Так быстро она ещё никогда не бегала. Кстати, похоже, заодно сняла подозрения у полуосведомлённой части школы на тему неспособности к нейрокоррекции: когда Рыжий вывалил на неё пакет со своей последней четвертью часа жизни и бесцеремонно в её же интерфейсе активировал максимальную скорость прокрутки, она абсолютно на автомате вдавила тапок в пол на всех подряд медицинских вкладках.

Соученики старшей школы изрядно удивились, наблюдая, как одна из глав школьного совета обрывает себя на полуслове, сносит стоящих на пути, словно кегли, и на максимально возможной для человека скорости даже местами ломает входную дверь, не вписавшись в проём.

Вдогонку прилетело от Эрнандес и Мартинес: "Эй, чё у вас там?!".

Затем и Юнь присоединилась, поставив одинокий знак вопроса.

Миру выбросила иконку "потом" и сосредоточилась на полёте по коридорам: пробежать предстояло изрядно, ещё и на второй этаж. Не прибить бы кого по дороге (хорошо, что младшая школа в другом крыле).

"Бегу! 15 секунд! Сбрось его анализы!", — она, конечно, не мама, но и принудительная остановка сердца (судя по инфе от брата) вместе с дыханием — явно не эндогенные.

А там, где процесс индуктивный, всегда можно побороться, аксиома. Она так и написала Седькову, чтобы успокоить, благо, разогнанное сознание позволяло общаться на бегу.
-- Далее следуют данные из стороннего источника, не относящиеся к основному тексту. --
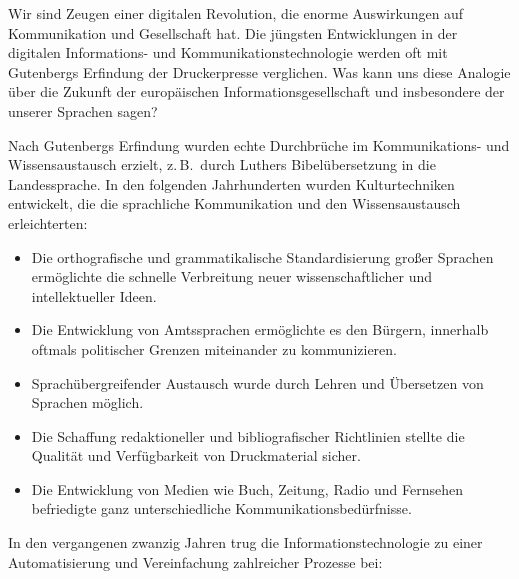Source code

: \begin{multicols}{2}

  Wir sind Zeugen einer digitalen Revolution, die enorme Auswirkungen auf Kommunikation und Gesellschaft hat. Die jüngsten Entwicklungen in der digitalen In\-for\-ma\-tions- und Kommunikationstechnologie werden oft mit Gutenbergs Erfindung der Druckerpresse verglichen. Was kann uns diese Analogie über die Zukunft der europäischen Informationsgesellschaft und insbesondere der unserer Sprachen sagen?


Nach Gutenbergs Erfindung wurden echte Durchbrüche im Kom\-mu\-ni\-ka\-tions- und Wis\-sens\-aus\-tausch erzielt, z.\,B.~durch Luthers Bibelübersetzung in die Landessprache. In den folgenden Jahrhunderten wurden Kulturtechniken entwickelt, die die sprachliche Kommunikation und den Wissensaustausch erleichterten:

\begin{itemize}
\item Die orthografische und grammatikalische Standardisierung großer Sprachen ermöglichte die schnelle Verbreitung neuer wissenschaftlicher und intellektueller Ideen.
\item Die Entwicklung von Amtssprachen ermöglichte es den Bürgern, innerhalb oftmals politischer Grenzen miteinander zu kommunizieren.
\item Sprachübergreifender Austausch wurde durch Lehren und Übersetzen von Sprachen möglich.
\item Die Schaffung redaktioneller und bibliografischer Richtlinien stellte die Qualität und Verfügbarkeit von Druckmaterial sicher.
\item Die Entwicklung von Medien wie Buch, Zeitung, Radio und Fernsehen befriedigte ganz unterschiedliche Kommunikationsbedürfnisse.
\end{itemize}

In den vergangenen zwanzig Jahren trug die Informationstechnologie zu einer Automatisierung und Vereinfachung zahlreicher Prozesse bei:


\end{multicols}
Виктор вылупил глаза (наверняка и в реале тоже) и подчеркнул два слова, поставив вопросы, подобно Юнь.

Бля....

Послать ему "Рука-лицо" и обогнуть пару преподавателей, затеявших трепать языками в переходе во второй корпус, ни раньше ни позже.

Дальше брат принялся ковыряться с интерфейсом медицинского блока и ей стало очевидно: она быстрее добежит, чем он разберётся, как брать анализы через приложение. Ещё и какие из них.

А по лестнице со второго этажа тем временем неспешно маршировали те самые малыши, младшая школа. Вашу маму. Не обогнёшь. И что вы потеряли в этом здании, спрашивается.

Плюнув вообще на всё, Хамасаки запрыгнула на перила, оттолкнулась, взмыла воздух и подтянулась уже на вторых перилах — перемахивая сразу на второй этаж. Случайные свидетели явно впечатлились видом снизу и на стринги, и на их содержимое.